Excerpted data Block Start

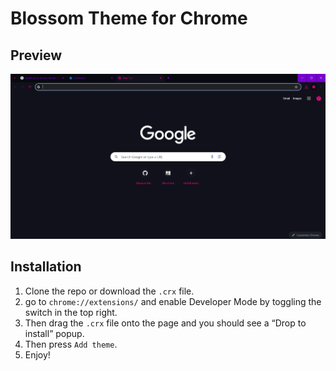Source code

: # Blossom Theme for Chrome

## Preview
![](./screenshot01.png)

## Installation
1. Clone the repo or download the ```.crx``` file.
2. go to ```chrome://extensions/``` and enable Developer Mode by toggling the switch in the top right.
3. Then drag the ```.crx``` file onto the page and you should see a “Drop to install” popup. 
4. Then press ```Add theme```.
5. Enjoy!
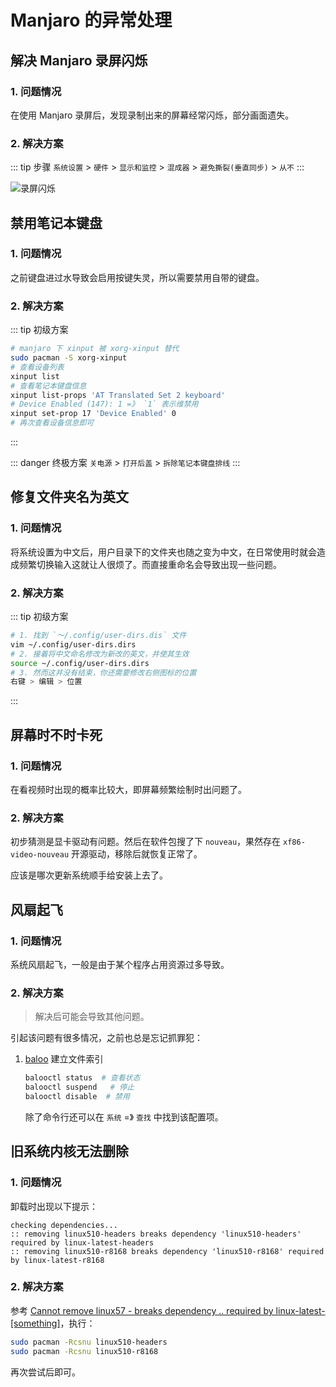 # Manjaro 的异常处理

## 解决 Manjaro 录屏闪烁

### 1. 问题情况

在使用 Manjaro 录屏后，发现录制出来的屏幕经常闪烁，部分画面遗失。

### 2. 解决方案

::: tip 步骤
`系统设置` > `硬件` > `显示和监控` > `混成器` > `避免撕裂(垂直同步)` > `从不`
:::

![录屏闪烁](/os/manjaro/screen-flashing-when-recording.png)



## 禁用笔记本键盘

### 1. 问题情况

之前键盘进过水导致会启用按键失灵，所以需要禁用自带的键盘。

### 2. 解决方案

::: tip 初级方案  
```bash
# manjaro 下 xinput 被 xorg-xinput 替代
sudo pacman -S xorg-xinput
# 查看设备列表
xinput list
# 查看笔记本键盘信息 
xinput list-props 'AT Translated Set 2 keyboard'
# Device Enabled (147): 1 =》 `1` 表示维禁用
xinput set-prop 17 'Device Enabled' 0
# 再次查看设备信息即可
```
:::

::: danger 终极方案
`关电源` > `打开后盖` > `拆除笔记本键盘排线`
:::



## 修复文件夹名为英文

### 1. 问题情况

将系统设置为中文后，用户目录下的文件夹也随之变为中文，在日常使用时就会造成频繁切换输入这就让人很烦了。而直接重命名会导致出现一些问题。

### 2. 解决方案

::: tip 初级方案  

```bash
# 1. 找到 `～/.config/user-dirs.dis` 文件
vim ~/.config/user-dirs.dirs 
# 2. 接着将中文命名修改为新改的英文，并使其生效
source ~/.config/user-dirs.dirs
# 3. 然而这并没有结束，你还需要修改右侧图标的位置
右键 > 编辑 > 位置
```

:::

## 屏幕时不时卡死

### 1. 问题情况

在看视频时出现的概率比较大，即屏幕频繁绘制时出问题了。

### 2. 解决方案

初步猜测是显卡驱动有问题。然后在软件包搜了下 `nouveau`，果然存在 `xf86-video-nouveau` 开源驱动，移除后就恢复正常了。

应该是哪次更新系统顺手给安装上去了。



## 风扇起飞

### 1. 问题情况

系统风扇起飞，一般是由于某个程序占用资源过多导致。

### 2. 解决方案

> 解决后可能会导致其他问题。

引起该问题有很多情况，之前也总是忘记抓罪犯：

1. [baloo](https://wiki.archlinux.org/index.php/Baloo) 建立文件索引

   ```bash
   balooctl status  # 查看状态
   balooctl suspend   # 停止
   balooctl disable  # 禁用
   ```

   除了命令行还可以在 `系统` =》 `查找` 中找到该配置项。



## 旧系统内核无法删除

### 1. 问题情况

卸载时出现以下提示：

``` 
checking dependencies...
:: removing linux510-headers breaks dependency 'linux510-headers' required by linux-latest-headers
:: removing linux510-r8168 breaks dependency 'linux510-r8168' required by linux-latest-r8168
```

### 2. 解决方案

参考 [Cannot remove linux57 - breaks dependency .. required by linux-latest-[something]](https://forum.manjaro.org/t/cannot-remove-linux57-breaks-dependency-required-by-linux-latest-something/7679)，执行：

```bash
sudo pacman -Rcsnu linux510-headers
sudo pacman -Rcsnu linux510-r8168
```

再次尝试后即可。


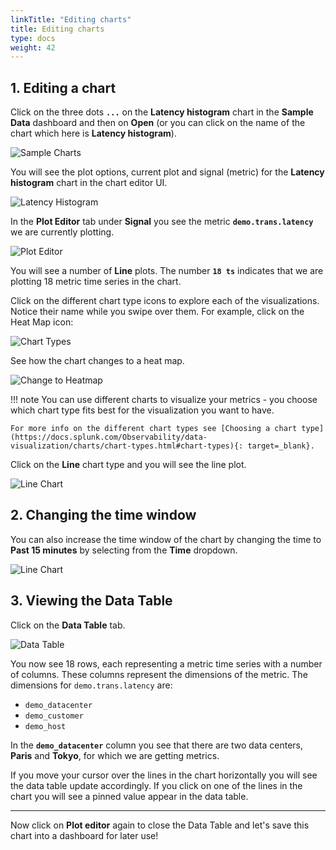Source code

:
```yaml
---
linkTitle: "Editing charts"
title: Editing charts
type: docs
weight: 42
---
```


## 1. Editing a chart

Click on the three dots **`...`** on the **Latency histogram** chart in the **Sample Data** dashboard and then on **Open** (or you can click on the name of the chart which here is **Latency histogram**).

![Sample Charts](../images/dashboards/latency-histogram-open.png)

You will see the plot options, current plot and signal (metric) for the **Latency histogram** chart in the chart editor UI.

![Latency Histogram](../images/dashboards/latency-histogram.png)

In the **Plot Editor** tab under **Signal** you see the metric **`demo.trans.latency`** we are currently plotting.

![Plot Editor](../images/dashboards/plot-editor.png)

You will see a number of **Line** plots. The number **`18 ts`** indicates that we are plotting 18 metric time series in the chart.

Click on the different chart type icons to explore each of the visualizations. Notice their name while you swipe over them. For example, click on the Heat Map icon:

![Chart Types](../images/dashboards/M-Editing-2.png)

See how the chart changes to a heat map.

![Change to Heatmap](../images/dashboards/change-to-heatmap.png)

!!! note
    You can use different charts to visualize your metrics - you choose which chart type fits best for the visualization you want to have.

    For more info on the different chart types see [Choosing a chart type](https://docs.splunk.com/Observability/data-visualization/charts/chart-types.html#chart-types){: target=_blank}.

Click on the **Line** chart type and you will see the line plot.

![Line Chart](../images/dashboards/M-Editing-3b.png)

## 2. Changing the time window

You can also increase the time window of the chart by changing the time to **Past 15 minutes** by selecting from the **Time** dropdown.

![Line Chart](../images/dashboards/line-chart.png)

## 3. Viewing the Data Table

Click on the **Data Table** tab.

![Data Table](../images/dashboards/data-table.png)

You now see 18 rows, each representing a metric time series with a number of columns. These columns represent the dimensions of the metric. The dimensions for `demo.trans.latency` are:

- `demo_datacenter`
- `demo_customer`
- `demo_host`

In the **`demo_datacenter`** column you see that there are two data centers, **Paris** and **Tokyo**, for which we are getting metrics.

If you move your cursor over the lines in the chart horizontally you will see the data table update accordingly. If you click on one of the lines in the chart you will see a pinned value appear in the data table.

---

Now click on **Plot editor** again to close the Data Table and let's save this chart into a dashboard for later use!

Excerpted data Block End

** Exercise **
Look through the entries above. Copy each line in which the string "xorg" occurs.

** Written response **
# manjaro 下 xinput 被 xorg-xinput 替代
sudo pacman -S xorg-xinput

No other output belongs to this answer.